Tanrıkulu, sosyal medya platformlarının bireylerin demokrasiye katılımını artırması ve mevcut yönetimleri sorgulamalarına olanak tanıması bakımından önemli bir yenilik getirdiğini vurgulayarak, sosyal medyanın hem toplumsal dönüşümlerin itici gücü hem de kaosun bir katalizörü olabileceğinin altını çizdi.
Arap Baharı’nın sosyal medyanın toplumlar üzerindeki gücüne dair en çarpıcı örneklerden biri olduğuna dikkati çeken Tanrıkulu, “Facebook ve Twitter gibi platformlar, protestoların örgütlenmesinde ve hükümetlere karşı kitlesel hareketlerin hızla yayılmasında kritik bir rol oynadı. Benzer şekilde, geçtiğimiz aylarda İngiltere’de yaşanan bir olay, dezenformasyonun nasıl somut bir tehlikeye dönüşebileceğine dair çarpıcı bir örnektir. Üç kişinin göçmenler tarafından öldürüldüğüne dair asılsız bir haber, sosyal medyada hızla yayıldı. Bu yanlış bilgi, sokaklarda protestolara ve şiddet olaylarına neden oldu. Daha sonra bu bilginin yanlış olduğu ortaya çıksa da sosyal medyanın kışkırttığı bu kaosun toplumsal etkileri uzun süre hissedildi.” diye konuştu.
Tanrıkulu, platformların bağımsızlığı ile devletlerin ulusal güvenlik ve egemenlik talepleri arasında sürekli bir gerilim olduğunu belirterek, ABD’nin TikTok’a yönelik tutumunun bu gerilimin en dikkat çekici örneklerinden biri olduğunu söyledi.
“ABD kontrol edemediği platformlara sert bir tutum sergiliyor”
TikTok’un Çin hükümetiyle kullanıcı verilerini paylaşabileceği endişesiyle ABD’nin, platforma karşı “ulusal güvenlik tehdidi” gerekçesiyle çeşitli yasaklama ve düzenleme girişimlerinde bulunduğunu dile getiren Tanrıkulu, “Donald Trump döneminde TikTok’un tamamen yasaklanması gündeme gelirken, Joe Biden yönetimi platformun ABD’deki faaliyetlerinin sıkı bir şekilde düzenlenmesini talep etti.

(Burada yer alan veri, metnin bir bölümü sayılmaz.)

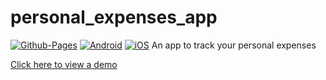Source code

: # personal_expenses_app

[![Github-Pages](https://github.com/ArAmM7/personal_expenses_app/actions/workflows/pages.yml/badge.svg)](https://github.com/ArAmM7/personal_expenses_app/actions/workflows/pages.yml)
[![Android](https://github.com/ArAmM7/personal_expenses_app/actions/workflows/Android.yml/badge.svg)](https://github.com/ArAmM7/personal_expenses_app/actions/workflows/Android.yml)
[![iOS](https://github.com/ArAmM7/personal_expenses_app/actions/workflows/iOS.yml/badge.svg)](https://github.com/ArAmM7/personal_expenses_app/actions/workflows/iOS.yml)
An app to track your personal expenses

[Click here to view a demo](https://aramm7.github.io/personal_expenses_app/)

Bu süreç, ABD’nin kontrol edemediği sosyal medya platformlarına karşı daha sert bir tutum sergilediğini açıkça ortaya koydu.” dedi.
Tanrıkulu, benzer bir şekilde Fransa’nın Telegram’ın şifreli iletişim özelliklerinin suç ve terör örgütleri tarafından kullanılmasını gerekçe göstererek platformun sahibine hukuki işlem başlattığını hatırlatarak, “Telegram’ın kullanıcı gizliliğini koruma amacıyla sunduğu uçtan uca şifreleme özelliği, aynı zamanda yasa dışı faaliyetlerin planlanmasına olanak tanıdığı iddiasıyla eleştirildi. Paris’teki terör saldırılarında Telegram’ın bir iletişim aracı olarak kullanıldığı iddiaları, Fransa’nın platform üzerindeki baskısını artırmasına neden oldu.” ifadelerini kullandı.
Batılı sosyal medya platformları da Çin’de yasak
Çin’in bu konuda daha farklı bir strateji izlediğine dikkati çeken Tanrıkulu, ülkenin Facebook, Twitter, Instagram ve YouTube gibi Batılı sosyal medya platformlarını tamamen yasakladığını ve ulusal egemenlik ve kültürel güvenlik gerekçeleriyle kendi dijital ekosistemini oluşturmayı tercih ettiğini anlattı.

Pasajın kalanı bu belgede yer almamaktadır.